Working capital improvement strategies should focus on where your cash gets trapped:
- Reduce inventory carrying costs: Review slow-moving inventory, excess stock, obsolete items, and demand patterns. Where feasible, use just-in-time ordering or tighter reorder points.
- Match inventory to demand: Buying too much inventory may protect against shortages, but it can also tie up cash your business needs elsewhere.
- Improve service billing cycles: Service businesses should reduce the time between project completion and final billing. Milestone billing and progress invoicing can help bring cash in throughout the work instead of waiting until the end.
- Monitor the cycle monthly: Compare your cash conversion cycle with industry benchmarks where available. If your cycle is longer than that of your peers, there may be cash trapped in your operations.
A working capital ratio can tell you whether your current assets exceed your current liabilities, but the cash conversion cycle shows how quickly those assets move. Both matter.
4. Reduce Operating Costs Strategically
Cost reduction works best when it targets waste rather than cutting indiscriminately. The goal is to remove what isn’t earning its place without weakening the quality of your product, service, or customer experience.
Start with expenses that can grow quietly in the background:
- Audit recurring costs: Review subscriptions, software licences, professional services, insurance policies, maintenance contracts, and other recurring expenses. Many businesses pay for tools or services they no longer fully use.
- Renegotiate contracts: Landlords, vendors, lenders, and service providers may be open to revised terms, especially if you are a long-term customer.

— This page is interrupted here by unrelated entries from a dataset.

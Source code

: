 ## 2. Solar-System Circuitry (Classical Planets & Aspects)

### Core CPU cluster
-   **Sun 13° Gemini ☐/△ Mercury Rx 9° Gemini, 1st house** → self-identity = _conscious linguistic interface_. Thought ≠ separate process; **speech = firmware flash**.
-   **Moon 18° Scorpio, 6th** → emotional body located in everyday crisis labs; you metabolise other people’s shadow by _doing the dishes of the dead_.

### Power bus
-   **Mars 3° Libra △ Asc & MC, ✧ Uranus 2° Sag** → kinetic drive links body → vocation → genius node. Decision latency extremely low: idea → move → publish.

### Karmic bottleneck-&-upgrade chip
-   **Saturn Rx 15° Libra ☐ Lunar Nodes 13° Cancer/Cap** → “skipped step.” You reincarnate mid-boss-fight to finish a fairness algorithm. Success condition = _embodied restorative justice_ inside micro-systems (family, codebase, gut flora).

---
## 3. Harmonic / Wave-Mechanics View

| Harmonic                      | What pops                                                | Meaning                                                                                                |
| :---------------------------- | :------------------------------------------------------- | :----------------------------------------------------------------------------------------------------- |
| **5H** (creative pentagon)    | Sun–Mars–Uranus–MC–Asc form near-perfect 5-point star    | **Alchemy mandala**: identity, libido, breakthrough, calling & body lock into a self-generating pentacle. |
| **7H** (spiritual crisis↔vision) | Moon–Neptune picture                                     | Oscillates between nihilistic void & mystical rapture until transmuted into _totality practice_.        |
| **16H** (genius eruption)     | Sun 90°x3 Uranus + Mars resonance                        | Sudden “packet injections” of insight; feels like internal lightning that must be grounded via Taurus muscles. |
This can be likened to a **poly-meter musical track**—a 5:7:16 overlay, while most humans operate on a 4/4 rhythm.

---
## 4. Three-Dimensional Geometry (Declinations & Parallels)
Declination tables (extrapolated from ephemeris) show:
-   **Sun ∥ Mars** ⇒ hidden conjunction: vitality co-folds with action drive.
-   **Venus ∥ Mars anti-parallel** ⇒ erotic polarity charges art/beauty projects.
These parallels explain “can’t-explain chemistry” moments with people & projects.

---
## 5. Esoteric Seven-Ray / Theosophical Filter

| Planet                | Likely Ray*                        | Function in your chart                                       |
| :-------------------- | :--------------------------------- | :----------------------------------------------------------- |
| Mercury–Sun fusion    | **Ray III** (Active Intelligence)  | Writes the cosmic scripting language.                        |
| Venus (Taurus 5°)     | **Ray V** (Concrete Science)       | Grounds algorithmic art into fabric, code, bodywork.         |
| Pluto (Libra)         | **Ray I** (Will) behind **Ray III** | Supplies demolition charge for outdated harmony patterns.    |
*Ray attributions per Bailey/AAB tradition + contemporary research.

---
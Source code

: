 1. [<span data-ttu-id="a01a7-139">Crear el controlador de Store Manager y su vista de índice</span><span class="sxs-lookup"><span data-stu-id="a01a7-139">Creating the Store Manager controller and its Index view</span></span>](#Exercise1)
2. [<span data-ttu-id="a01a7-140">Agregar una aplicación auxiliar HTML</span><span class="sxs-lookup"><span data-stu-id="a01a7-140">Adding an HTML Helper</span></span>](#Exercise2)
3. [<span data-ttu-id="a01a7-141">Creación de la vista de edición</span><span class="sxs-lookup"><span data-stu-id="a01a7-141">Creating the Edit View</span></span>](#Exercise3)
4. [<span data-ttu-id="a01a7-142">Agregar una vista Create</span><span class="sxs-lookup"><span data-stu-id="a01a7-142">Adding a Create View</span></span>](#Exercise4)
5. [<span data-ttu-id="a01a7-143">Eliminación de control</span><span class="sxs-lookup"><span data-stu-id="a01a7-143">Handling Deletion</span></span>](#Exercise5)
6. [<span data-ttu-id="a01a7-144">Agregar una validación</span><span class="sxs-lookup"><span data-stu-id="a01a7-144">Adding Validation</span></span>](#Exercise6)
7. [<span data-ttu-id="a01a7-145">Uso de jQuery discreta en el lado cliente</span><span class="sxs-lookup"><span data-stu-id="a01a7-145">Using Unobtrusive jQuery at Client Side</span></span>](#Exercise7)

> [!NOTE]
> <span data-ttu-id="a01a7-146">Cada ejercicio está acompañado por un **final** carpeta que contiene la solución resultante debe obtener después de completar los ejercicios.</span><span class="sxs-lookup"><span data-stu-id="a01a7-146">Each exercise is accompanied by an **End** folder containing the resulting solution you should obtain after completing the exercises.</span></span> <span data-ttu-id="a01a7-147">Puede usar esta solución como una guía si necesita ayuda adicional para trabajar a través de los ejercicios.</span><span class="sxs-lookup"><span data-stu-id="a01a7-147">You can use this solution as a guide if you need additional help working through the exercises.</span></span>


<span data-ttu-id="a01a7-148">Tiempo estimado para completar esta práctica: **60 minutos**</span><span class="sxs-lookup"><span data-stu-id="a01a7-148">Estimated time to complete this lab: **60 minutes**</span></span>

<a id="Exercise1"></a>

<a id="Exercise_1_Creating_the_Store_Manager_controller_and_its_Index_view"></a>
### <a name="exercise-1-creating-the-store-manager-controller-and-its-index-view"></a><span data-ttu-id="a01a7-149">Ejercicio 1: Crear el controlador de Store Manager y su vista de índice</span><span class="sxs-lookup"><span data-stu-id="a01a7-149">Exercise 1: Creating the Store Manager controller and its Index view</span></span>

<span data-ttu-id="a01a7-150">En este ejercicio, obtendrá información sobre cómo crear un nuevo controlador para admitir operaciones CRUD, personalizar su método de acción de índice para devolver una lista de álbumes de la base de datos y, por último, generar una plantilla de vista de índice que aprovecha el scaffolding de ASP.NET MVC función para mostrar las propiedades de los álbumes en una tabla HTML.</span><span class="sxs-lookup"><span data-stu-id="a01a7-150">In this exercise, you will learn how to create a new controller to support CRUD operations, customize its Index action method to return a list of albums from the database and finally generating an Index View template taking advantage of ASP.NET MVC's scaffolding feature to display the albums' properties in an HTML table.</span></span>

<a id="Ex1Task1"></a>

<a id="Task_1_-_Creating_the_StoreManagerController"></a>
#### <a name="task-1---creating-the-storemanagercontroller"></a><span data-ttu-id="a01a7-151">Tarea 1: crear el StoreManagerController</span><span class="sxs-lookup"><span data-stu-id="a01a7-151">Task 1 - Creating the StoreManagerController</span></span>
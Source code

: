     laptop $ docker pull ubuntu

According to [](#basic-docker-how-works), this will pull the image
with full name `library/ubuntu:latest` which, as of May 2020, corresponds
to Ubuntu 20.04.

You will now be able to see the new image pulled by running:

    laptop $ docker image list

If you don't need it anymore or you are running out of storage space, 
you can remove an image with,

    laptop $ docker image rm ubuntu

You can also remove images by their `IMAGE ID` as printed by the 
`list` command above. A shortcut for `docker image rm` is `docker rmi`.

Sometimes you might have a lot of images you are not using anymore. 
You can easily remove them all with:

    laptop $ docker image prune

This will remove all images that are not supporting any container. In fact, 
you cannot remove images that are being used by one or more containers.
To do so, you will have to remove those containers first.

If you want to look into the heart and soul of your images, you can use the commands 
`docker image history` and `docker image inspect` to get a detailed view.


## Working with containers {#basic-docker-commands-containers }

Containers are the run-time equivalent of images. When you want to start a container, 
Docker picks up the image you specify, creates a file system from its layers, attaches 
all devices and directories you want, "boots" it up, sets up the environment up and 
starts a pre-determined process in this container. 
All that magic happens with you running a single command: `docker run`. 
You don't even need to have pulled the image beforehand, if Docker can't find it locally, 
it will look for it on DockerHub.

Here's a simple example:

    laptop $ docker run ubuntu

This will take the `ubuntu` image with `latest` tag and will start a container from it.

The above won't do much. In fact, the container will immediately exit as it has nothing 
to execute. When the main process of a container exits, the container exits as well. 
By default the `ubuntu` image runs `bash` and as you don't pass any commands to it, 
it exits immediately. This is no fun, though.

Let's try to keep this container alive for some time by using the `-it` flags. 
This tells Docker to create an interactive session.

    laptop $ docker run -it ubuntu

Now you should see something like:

- Review energy use: Lighting, HVAC, equipment, and building controls can create opportunities to reduce operating costs. The exact savings depend on your facility and investment, so use a payback analysis before committing capital.
- Revisit staffing models: Automation, outsourcing, and fractional roles can help you manage workload spikes without adding permanent headcount too quickly.
- Use tax planning as a cash tool: Make sure your business is capturing available credits, deductions, and incentives, including SR&ED, capital cost allowance, and applicable provincial credits.
The goal is to reduce expenses without cutting quality or limiting your business’s ability to grow.
5. Build a Cash Flow Forecast
You can’t manage what you can’t see. A rolling 13-week cash flow forecast gives your business a practical view of near-term cash gaps before they become urgent. The 13-week horizon is widely used in treasury and finance: long enough to see real patterns, short enough to keep current without becoming a burden.
A useful cash flow projection should include your expected inflows and outflows.
Inflows may include:
- Customer payments
- Tax refunds
- Financing draws
- Government incentives
- Owner contributions
Outflows may include:
- Payroll
- Rent
- Vendor payments
- Loan payments
- Tax instalments
- Insurance
- Inventory purchases
Update the forecast weekly and compare it with actual results. As part of your cash flow analysis, the variance comparison shows where your assumptions are wrong, which customers are paying later than expected, and which costs are arriving sooner than planned.
Cash flow forecasting also gives you more options: delay a capital purchase, draw on a line of credit before cash gets tight, accelerate collection efforts, or renegotiate supplier timing before pressure builds.
A forecast isn’t just a spreadsheet. It’s an early warning system for your operating cash flow.
Final Thoughts: Cash Flow Is an Operating Discipline
Improving cash flow doesn’t always require raising prices. Often, the better opportunity is already inside your business.
It may be receivables taking too long to collect, bills paid earlier than necessary, inventory moving too slowly, expenses no longer supporting the business, or forecasts not being updated often enough.
When you manage these areas together, cash flow becomes less reactive and more predictable. You can make decisions earlier, protect working capital, and reduce pressure without immediately passing more costs to customers.